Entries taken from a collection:
○ ○ ○ ○
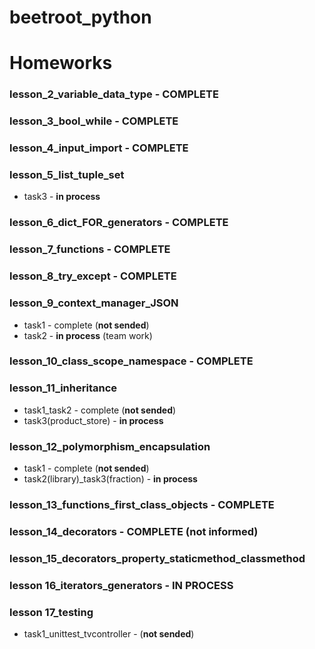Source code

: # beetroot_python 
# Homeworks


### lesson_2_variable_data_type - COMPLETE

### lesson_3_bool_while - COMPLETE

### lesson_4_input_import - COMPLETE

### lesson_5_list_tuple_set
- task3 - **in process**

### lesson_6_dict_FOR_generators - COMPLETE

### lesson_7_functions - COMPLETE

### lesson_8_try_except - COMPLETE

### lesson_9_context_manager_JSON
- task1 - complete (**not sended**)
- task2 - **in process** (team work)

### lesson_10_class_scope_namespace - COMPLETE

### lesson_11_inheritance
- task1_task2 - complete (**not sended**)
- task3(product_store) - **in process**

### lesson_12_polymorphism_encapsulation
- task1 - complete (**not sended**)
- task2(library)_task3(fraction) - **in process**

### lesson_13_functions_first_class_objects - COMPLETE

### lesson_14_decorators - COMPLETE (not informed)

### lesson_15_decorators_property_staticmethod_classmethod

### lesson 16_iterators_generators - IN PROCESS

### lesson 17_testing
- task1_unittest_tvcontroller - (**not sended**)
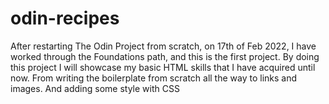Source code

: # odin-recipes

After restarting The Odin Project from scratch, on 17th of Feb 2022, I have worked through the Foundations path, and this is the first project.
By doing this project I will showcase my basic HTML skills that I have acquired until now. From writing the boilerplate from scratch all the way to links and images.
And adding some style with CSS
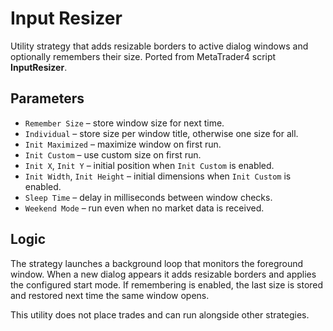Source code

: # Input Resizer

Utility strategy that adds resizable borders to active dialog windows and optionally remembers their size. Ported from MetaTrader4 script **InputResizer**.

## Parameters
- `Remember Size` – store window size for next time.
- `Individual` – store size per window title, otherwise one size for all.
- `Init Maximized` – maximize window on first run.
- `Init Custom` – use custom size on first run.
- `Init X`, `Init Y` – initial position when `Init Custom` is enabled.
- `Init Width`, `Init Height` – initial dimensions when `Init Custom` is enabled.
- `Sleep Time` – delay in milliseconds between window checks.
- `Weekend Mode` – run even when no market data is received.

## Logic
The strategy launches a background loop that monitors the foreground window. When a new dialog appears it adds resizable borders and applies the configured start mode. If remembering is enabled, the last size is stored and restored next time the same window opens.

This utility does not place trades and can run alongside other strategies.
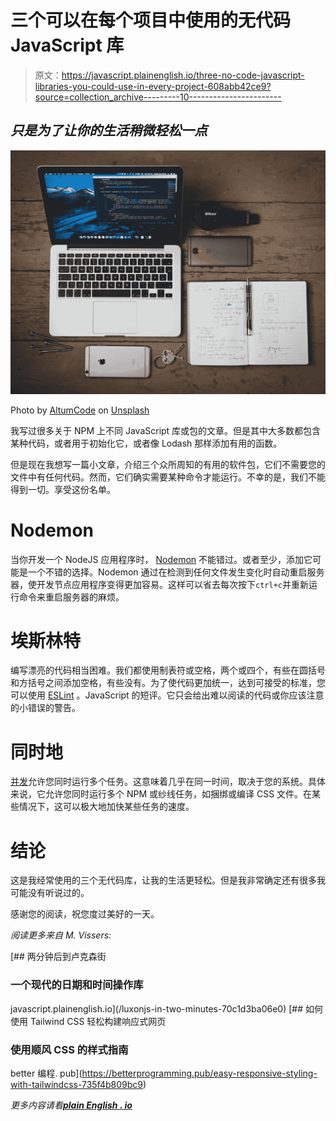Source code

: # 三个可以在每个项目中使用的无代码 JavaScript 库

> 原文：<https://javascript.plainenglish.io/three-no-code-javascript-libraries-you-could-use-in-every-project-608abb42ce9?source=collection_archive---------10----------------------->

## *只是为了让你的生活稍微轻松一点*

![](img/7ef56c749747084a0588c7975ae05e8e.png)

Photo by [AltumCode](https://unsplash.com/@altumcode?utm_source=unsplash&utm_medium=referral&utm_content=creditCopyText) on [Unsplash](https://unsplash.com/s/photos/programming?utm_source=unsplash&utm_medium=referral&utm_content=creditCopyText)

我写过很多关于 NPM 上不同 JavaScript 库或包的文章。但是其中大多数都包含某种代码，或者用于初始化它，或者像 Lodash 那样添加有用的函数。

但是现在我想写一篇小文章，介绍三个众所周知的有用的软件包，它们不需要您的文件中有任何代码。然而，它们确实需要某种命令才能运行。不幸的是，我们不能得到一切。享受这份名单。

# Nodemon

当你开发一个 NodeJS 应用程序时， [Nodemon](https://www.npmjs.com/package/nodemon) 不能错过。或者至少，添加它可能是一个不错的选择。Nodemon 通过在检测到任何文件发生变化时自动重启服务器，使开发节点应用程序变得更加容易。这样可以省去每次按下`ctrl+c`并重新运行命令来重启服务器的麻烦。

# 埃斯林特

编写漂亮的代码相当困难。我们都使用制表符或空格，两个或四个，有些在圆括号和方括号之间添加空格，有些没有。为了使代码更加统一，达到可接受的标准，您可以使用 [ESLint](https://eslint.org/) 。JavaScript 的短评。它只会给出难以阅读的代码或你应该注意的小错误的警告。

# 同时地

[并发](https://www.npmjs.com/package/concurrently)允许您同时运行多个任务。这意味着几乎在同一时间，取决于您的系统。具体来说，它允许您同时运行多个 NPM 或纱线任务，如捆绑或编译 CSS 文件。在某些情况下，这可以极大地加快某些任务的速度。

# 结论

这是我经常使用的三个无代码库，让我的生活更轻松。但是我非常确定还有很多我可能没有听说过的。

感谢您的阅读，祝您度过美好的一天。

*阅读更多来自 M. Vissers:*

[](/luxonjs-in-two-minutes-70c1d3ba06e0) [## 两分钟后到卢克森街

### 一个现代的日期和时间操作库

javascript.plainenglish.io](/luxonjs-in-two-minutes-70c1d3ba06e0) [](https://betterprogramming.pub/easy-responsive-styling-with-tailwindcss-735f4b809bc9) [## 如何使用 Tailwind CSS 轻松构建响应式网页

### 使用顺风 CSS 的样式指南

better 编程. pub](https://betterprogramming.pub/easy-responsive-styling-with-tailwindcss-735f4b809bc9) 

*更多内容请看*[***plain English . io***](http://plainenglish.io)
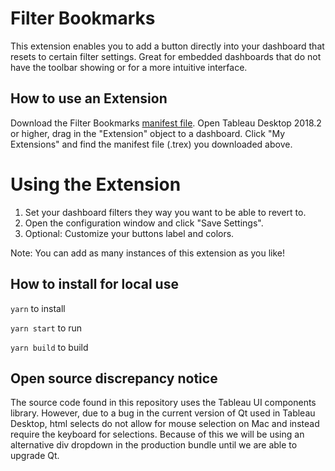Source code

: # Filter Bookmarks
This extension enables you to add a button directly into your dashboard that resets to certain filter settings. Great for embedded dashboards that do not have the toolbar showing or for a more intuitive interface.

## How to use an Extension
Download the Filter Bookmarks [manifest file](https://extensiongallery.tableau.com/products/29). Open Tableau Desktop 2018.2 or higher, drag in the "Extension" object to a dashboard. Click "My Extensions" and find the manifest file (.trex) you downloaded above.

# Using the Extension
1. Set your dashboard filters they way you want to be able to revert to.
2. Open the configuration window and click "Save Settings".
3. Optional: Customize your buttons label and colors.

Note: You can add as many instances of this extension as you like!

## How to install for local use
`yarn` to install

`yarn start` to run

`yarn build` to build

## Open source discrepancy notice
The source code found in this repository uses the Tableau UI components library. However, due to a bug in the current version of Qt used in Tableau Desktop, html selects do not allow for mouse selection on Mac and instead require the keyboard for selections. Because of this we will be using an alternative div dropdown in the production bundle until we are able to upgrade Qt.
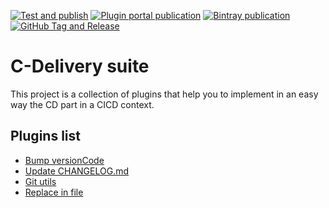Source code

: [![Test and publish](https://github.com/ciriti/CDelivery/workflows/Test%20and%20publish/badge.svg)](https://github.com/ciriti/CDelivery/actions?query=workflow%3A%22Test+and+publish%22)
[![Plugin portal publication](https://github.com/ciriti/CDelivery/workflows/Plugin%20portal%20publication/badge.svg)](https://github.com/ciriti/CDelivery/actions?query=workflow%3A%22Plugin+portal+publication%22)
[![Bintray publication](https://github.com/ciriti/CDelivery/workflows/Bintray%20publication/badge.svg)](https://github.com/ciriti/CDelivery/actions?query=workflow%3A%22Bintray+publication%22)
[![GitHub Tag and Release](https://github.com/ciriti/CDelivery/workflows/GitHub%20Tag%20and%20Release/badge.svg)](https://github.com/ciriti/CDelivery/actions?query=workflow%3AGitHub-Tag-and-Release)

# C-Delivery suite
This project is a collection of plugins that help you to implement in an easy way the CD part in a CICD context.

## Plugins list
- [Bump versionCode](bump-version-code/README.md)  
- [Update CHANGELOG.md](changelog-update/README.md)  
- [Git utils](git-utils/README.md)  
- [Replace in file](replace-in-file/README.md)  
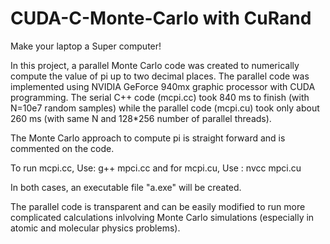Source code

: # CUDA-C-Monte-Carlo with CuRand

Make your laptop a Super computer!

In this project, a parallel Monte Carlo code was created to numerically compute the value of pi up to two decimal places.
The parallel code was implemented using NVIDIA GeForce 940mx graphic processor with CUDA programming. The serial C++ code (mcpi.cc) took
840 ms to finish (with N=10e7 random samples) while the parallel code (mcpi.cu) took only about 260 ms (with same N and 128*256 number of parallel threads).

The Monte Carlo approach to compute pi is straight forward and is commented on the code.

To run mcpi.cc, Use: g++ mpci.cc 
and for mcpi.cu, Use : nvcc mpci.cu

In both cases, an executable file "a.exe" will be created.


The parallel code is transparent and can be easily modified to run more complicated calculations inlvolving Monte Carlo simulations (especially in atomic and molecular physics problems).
○ ○ ○ ○
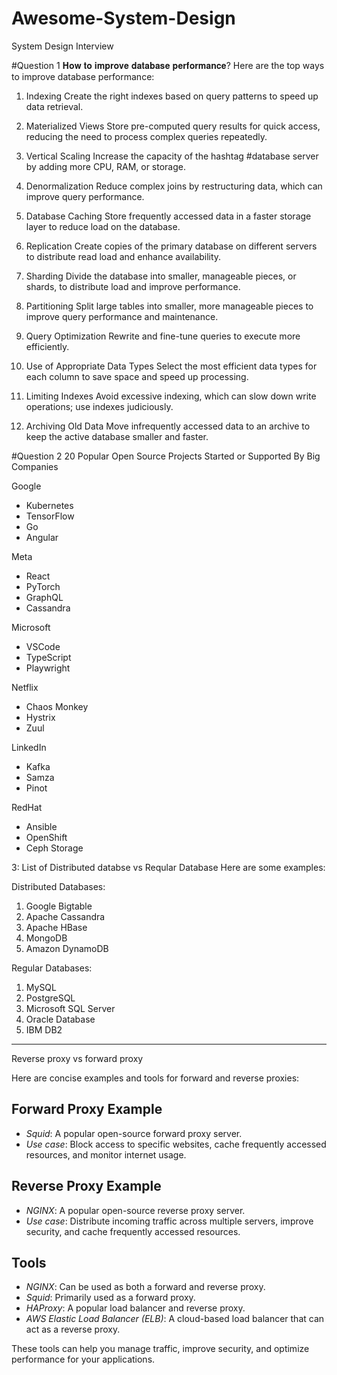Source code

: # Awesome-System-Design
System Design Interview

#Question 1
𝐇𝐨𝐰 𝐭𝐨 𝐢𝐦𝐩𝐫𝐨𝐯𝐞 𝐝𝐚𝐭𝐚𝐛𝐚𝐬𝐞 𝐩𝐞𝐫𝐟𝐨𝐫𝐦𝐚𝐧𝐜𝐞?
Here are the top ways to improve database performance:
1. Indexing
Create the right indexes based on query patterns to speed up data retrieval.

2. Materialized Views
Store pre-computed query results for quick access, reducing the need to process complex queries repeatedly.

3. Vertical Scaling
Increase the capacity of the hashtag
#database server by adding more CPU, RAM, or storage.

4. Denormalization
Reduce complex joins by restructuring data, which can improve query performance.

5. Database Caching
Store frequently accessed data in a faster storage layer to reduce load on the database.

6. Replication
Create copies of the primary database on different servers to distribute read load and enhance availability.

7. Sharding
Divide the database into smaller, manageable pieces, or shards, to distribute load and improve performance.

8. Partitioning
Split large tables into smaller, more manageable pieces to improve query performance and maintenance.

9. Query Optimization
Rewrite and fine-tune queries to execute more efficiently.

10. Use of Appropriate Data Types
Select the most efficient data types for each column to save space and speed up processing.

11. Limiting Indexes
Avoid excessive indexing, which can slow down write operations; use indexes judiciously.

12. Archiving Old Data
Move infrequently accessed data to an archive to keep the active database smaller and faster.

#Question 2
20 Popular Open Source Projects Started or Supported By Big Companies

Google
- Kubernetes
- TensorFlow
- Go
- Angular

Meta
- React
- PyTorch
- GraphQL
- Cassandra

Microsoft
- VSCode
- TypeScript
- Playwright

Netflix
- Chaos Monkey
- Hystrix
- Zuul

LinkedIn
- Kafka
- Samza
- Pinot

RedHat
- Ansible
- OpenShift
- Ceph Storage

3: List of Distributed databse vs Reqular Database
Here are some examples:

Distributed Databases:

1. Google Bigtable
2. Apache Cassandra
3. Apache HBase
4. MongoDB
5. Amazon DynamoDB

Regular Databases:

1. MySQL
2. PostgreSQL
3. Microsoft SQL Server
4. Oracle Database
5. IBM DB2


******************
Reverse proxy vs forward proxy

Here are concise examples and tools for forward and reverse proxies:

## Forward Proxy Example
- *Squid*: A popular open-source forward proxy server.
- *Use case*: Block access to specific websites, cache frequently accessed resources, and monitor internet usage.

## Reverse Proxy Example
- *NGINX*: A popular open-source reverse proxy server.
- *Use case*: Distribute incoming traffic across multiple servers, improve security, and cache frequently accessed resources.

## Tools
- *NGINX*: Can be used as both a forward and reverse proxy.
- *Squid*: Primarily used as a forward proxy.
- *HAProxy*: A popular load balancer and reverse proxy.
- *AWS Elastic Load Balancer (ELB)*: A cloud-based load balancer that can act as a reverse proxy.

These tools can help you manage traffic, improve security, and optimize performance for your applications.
○ ○ ○ ○
__Your goal__:
Only one stretch of the entries above is wanted: the lines from the one containing "System Design Interview" through the one containing "#Question 2". Please reproduce it exactly.

__Reply__:
System Design Interview

#Question 1
𝐇𝐨𝐰 𝐭𝐨 𝐢𝐦𝐩𝐫𝐨𝐯𝐞 𝐝𝐚𝐭𝐚𝐛𝐚𝐬𝐞 𝐩𝐞𝐫𝐟𝐨𝐫𝐦𝐚𝐧𝐜𝐞?
Here are the top ways to improve database performance:
1. Indexing
Create the right indexes based on query patterns to speed up data retrieval.

2. Materialized Views
Store pre-computed query results for quick access, reducing the need to process complex queries repeatedly.

3. Vertical Scaling
Increase the capacity of the hashtag
#database server by adding more CPU, RAM, or storage.

4. Denormalization
Reduce complex joins by restructuring data, which can improve query performance.

5. Database Caching
Store frequently accessed data in a faster storage layer to reduce load on the database.

6. Replication
Create copies of the primary database on different servers to distribute read load and enhance availability.

7. Sharding
Divide the database into smaller, manageable pieces, or shards, to distribute load and improve performance.

8. Partitioning
Split large tables into smaller, more manageable pieces to improve query performance and maintenance.

9. Query Optimization
Rewrite and fine-tune queries to execute more efficiently.

10. Use of Appropriate Data Types
Select the most efficient data types for each column to save space and speed up processing.

11. Limiting Indexes
Avoid excessive indexing, which can slow down write operations; use indexes judiciously.

12. Archiving Old Data
Move infrequently accessed data to an archive to keep the active database smaller and faster.

#Question 2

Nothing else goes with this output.